Ceci, did you try to kiss me last Sunday? 

When we parted, I was going in for a hug, but you seemed to be angling in for a kiss, then re-routed. I couldn't tell if you wanted to nail me, but chickened out, or I was too fast with the hug and you missed your big chance.  

What do you think? 

Ceci

I wasn't thinking about anything really just a hug and run. But I like all your ideas. 

Tell me more. It's good. It was a really nice lunch. It makes me happy to hang around together. After, I think I was whistling while I was doing my chores!

Jack

I'm doing shots of TheraFlu-Express Max-Nighttime. Settin'em up, and knockin'em down. Starting to crave "Berry Flavor". 

Focusing on blowing my nose, and dying.

BUT I definitely have theories about you kissing me:

First, we can quickly discard the possibility of Chaos Theory. Mostly because I do not know what Chaos Theory is.
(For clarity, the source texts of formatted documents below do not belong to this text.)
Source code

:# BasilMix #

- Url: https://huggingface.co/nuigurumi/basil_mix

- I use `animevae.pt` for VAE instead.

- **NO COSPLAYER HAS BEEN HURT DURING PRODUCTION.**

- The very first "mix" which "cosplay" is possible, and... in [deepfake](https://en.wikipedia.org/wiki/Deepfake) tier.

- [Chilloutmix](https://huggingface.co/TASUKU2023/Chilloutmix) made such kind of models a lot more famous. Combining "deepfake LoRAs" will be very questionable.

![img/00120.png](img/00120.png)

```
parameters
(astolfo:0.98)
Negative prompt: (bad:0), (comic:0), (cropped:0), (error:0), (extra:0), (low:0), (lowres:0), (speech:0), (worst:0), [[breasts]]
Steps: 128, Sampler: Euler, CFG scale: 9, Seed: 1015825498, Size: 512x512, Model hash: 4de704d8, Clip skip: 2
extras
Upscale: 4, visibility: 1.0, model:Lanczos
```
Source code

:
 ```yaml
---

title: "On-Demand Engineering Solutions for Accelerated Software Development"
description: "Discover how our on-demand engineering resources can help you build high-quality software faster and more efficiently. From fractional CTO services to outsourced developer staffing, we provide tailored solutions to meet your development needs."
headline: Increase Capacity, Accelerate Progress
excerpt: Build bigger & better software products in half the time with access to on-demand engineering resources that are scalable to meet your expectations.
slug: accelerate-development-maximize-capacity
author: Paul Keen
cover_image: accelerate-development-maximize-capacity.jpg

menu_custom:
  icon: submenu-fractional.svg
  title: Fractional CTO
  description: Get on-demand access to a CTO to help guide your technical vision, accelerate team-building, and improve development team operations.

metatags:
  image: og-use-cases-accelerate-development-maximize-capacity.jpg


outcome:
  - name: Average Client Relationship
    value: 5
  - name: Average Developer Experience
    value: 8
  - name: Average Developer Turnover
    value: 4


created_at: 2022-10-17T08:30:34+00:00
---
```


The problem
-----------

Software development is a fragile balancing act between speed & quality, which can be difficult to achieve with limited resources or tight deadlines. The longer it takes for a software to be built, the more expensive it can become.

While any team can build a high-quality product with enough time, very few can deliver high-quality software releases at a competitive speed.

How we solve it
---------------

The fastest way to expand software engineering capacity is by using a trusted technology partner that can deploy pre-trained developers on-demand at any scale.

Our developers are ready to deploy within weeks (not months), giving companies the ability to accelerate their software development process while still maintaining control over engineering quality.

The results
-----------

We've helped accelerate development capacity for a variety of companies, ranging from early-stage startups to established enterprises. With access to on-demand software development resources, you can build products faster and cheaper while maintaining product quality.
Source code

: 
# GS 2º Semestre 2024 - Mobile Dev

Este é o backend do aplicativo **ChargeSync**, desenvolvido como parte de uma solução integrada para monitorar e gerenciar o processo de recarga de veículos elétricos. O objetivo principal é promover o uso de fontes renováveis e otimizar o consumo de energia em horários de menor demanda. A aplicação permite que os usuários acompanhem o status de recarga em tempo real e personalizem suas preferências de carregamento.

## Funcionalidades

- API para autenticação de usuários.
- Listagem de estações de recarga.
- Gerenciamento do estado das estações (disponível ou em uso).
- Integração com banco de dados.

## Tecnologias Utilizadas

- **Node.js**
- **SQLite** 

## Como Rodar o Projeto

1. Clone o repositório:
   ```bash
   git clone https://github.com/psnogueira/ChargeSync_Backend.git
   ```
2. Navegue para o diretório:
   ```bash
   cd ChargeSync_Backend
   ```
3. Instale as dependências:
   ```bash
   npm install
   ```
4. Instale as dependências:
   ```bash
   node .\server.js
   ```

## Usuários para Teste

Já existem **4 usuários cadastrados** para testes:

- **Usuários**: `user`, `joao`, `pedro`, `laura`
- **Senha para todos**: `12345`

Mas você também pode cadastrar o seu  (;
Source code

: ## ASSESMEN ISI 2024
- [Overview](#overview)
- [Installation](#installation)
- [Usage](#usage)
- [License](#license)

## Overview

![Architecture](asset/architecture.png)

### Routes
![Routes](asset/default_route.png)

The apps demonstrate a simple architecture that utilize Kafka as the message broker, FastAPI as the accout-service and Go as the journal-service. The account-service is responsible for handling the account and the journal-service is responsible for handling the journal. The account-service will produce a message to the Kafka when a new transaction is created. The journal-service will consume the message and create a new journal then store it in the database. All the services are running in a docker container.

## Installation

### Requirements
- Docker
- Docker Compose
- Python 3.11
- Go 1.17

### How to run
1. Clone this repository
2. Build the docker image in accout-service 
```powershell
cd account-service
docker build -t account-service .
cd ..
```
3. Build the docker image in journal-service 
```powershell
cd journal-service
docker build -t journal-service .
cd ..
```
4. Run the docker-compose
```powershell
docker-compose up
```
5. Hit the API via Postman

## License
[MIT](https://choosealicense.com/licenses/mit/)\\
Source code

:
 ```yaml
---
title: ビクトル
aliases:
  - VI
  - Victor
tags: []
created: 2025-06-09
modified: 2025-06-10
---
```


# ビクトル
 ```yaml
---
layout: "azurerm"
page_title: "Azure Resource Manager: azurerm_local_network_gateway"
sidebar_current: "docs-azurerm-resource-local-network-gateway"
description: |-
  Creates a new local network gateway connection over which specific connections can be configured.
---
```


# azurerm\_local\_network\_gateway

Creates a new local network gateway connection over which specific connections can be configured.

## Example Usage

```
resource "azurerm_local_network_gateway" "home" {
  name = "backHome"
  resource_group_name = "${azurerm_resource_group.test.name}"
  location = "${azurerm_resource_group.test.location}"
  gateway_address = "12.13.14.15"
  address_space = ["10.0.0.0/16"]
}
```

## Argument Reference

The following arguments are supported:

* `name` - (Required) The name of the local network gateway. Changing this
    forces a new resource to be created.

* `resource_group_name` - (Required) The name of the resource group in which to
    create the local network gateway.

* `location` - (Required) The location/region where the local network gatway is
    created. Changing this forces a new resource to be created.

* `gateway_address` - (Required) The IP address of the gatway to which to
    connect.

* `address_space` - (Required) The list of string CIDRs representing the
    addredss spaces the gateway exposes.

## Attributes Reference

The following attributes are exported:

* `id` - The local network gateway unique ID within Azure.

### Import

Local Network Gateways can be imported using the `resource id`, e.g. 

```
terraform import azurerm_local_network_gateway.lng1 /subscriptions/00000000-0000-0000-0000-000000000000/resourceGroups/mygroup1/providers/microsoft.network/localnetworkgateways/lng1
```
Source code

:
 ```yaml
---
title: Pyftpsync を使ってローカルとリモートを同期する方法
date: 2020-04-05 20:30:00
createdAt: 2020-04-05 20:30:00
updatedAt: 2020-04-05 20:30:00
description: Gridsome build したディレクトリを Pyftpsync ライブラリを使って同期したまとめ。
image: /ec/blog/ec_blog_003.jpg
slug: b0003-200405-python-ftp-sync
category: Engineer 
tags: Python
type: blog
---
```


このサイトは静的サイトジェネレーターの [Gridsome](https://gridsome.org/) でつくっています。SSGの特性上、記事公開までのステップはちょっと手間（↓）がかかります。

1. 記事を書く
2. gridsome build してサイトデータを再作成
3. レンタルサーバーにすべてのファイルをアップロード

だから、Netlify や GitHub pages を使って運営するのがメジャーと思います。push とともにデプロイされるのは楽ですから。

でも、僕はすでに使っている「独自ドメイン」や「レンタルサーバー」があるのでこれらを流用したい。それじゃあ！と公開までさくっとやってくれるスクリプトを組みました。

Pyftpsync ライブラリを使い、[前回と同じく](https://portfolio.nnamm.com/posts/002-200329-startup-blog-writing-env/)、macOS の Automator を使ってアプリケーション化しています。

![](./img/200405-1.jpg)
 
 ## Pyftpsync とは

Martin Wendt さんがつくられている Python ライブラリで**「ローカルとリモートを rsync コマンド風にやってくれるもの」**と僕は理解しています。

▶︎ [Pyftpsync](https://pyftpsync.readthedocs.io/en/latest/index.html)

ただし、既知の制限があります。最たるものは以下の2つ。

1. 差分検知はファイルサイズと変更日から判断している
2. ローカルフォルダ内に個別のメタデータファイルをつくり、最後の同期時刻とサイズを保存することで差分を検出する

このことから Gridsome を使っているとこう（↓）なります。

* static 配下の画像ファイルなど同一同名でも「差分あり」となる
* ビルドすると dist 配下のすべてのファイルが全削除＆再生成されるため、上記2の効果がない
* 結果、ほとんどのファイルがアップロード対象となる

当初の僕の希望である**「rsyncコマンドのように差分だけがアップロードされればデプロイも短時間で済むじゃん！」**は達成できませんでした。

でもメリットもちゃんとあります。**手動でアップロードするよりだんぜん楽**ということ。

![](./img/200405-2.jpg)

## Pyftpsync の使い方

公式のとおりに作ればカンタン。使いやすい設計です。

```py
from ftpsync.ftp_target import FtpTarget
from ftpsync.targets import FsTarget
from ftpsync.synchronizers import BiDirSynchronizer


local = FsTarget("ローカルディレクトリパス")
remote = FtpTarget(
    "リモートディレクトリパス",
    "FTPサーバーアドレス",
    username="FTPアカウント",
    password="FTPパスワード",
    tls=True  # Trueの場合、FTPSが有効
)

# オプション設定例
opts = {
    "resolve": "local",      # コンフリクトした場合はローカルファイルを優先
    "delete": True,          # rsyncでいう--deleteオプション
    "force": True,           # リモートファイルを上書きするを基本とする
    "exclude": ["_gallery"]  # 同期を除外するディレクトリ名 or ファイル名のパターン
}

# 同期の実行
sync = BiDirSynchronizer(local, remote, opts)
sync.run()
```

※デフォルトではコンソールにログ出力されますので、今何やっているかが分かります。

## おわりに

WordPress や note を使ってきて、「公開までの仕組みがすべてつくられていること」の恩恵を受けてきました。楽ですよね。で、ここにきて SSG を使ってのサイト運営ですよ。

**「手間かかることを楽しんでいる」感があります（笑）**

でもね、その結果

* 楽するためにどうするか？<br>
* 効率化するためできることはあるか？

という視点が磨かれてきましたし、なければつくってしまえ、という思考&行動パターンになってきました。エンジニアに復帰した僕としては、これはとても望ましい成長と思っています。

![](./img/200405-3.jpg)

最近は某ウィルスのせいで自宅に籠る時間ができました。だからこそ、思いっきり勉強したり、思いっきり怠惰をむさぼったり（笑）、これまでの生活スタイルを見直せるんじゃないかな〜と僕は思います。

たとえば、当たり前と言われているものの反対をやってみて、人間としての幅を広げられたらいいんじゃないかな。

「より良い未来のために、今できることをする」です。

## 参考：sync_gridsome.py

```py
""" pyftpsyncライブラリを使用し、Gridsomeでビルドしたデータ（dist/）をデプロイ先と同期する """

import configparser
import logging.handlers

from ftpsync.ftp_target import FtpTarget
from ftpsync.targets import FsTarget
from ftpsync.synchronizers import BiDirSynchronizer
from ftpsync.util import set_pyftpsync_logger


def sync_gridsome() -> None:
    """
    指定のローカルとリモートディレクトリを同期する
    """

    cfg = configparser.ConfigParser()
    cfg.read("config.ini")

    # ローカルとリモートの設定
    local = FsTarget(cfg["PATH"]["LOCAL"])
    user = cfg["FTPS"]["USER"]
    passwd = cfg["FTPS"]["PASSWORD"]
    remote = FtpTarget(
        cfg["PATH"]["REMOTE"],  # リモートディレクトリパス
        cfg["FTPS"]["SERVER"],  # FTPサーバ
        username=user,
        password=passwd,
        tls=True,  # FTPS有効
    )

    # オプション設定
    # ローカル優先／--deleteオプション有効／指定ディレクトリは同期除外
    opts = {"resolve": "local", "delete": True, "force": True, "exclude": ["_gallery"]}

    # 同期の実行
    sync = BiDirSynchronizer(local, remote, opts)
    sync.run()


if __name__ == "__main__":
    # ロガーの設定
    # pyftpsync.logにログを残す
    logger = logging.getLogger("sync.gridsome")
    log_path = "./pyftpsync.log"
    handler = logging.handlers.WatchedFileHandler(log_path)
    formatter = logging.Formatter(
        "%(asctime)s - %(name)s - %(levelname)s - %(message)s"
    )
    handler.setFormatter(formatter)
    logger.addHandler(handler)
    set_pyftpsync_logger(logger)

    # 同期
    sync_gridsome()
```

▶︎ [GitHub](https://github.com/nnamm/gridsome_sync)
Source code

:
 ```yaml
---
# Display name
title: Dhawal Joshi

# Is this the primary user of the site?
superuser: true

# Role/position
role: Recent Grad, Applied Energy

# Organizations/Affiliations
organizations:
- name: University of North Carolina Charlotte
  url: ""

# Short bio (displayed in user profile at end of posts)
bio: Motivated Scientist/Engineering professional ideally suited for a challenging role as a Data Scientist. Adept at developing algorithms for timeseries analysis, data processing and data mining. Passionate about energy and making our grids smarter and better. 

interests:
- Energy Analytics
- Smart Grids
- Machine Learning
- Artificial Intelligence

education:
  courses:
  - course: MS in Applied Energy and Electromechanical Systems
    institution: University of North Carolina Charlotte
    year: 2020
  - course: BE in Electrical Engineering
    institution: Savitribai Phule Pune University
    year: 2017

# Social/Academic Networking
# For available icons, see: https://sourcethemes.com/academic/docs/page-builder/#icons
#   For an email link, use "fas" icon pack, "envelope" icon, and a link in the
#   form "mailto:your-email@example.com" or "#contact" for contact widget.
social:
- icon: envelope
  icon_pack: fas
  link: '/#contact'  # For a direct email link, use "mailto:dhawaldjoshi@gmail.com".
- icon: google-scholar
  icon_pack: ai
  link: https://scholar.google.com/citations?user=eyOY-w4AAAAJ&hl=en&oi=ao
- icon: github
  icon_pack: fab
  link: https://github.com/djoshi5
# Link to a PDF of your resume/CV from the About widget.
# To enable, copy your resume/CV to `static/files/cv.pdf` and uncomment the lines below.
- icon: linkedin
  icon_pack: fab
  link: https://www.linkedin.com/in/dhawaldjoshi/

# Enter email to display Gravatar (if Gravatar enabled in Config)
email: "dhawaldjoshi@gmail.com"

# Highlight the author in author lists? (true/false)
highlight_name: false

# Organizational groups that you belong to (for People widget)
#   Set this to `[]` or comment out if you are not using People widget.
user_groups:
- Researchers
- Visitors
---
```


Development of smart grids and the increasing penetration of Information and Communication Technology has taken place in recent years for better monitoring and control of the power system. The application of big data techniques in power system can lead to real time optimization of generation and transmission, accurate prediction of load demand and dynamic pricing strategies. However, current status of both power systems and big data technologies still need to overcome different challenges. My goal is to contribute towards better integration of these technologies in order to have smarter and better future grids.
Second, aerodynamics can be excluded because we were in my car, a sealed compartment. The internal wind speed was zero. I have always admired your face, but never for flaws which might create sufficient turbulence to cause your face to crash into mine.

Last, religion fails to explain what happened. Sure, religion is very good at solving the riddle of mystery babies with an incubus who impregnates women while they sleep. Happens all the time. But what does that have to do with you trying to make-out with me? Nothing.

I think that covers everything. Which leaves only one scientific explanation: You tried to kiss me.

Please don't resist the gravity of the logic. There is no other answer. Well, maybe a few, like the one you offered.  But those are un-exciting options.

Case closed.

So, now I am lying in bed with five inches of toilet paper hanging out of my left nostril. After three days of blowing, the vessels popped. A cascade of blood. The perfect segway to another kissing mystery:

Years ago. In Detroit. I went to a banquet hall for a highschool re-union. 

I caught up with old friends, but found myself spending the last hour with my 5th-6th grade girlfriend, Lucy. We broke up in Junior High, completely lost track of each other, separate parallel universes.  Only in our senior year did I see her again when she was crowned homecoming Queen.  

At the re-union, she was still beautiful, independent, and IN-CHARGE. In 5th grade, age 10, she would open doors for me while telling onlookers, "WOMEN'S LIB!"  She was now married with a bunch of kids. We got along great. Still entirely in rhythm after maybe 15-20 years apart.

We closed down the re-union. I walked her to her minivan. There was a hug good-bye. Or at least that's what I was doing. But she had other plans. She started kissing my neck. I must have missed every clue because I first thought the wetness and movement on my neck might be tears. No. She was definitely kissing my neck. I was entirely okay with this. Honestly, who could possibly object to being kissed by a girl. That's madness. But I was caught off guard. Instead of just going with it and letting her continue, I pulled back to look at her. It must have been too abrupt, or she lost her courage, because she looked at the ground and seemed embarrassed, maybe even ashamed. Like a complete fool, I figured the best way to not make her feel worse was to just act like nothing happened. We parted. And we have had no contact since.  Complete disaster.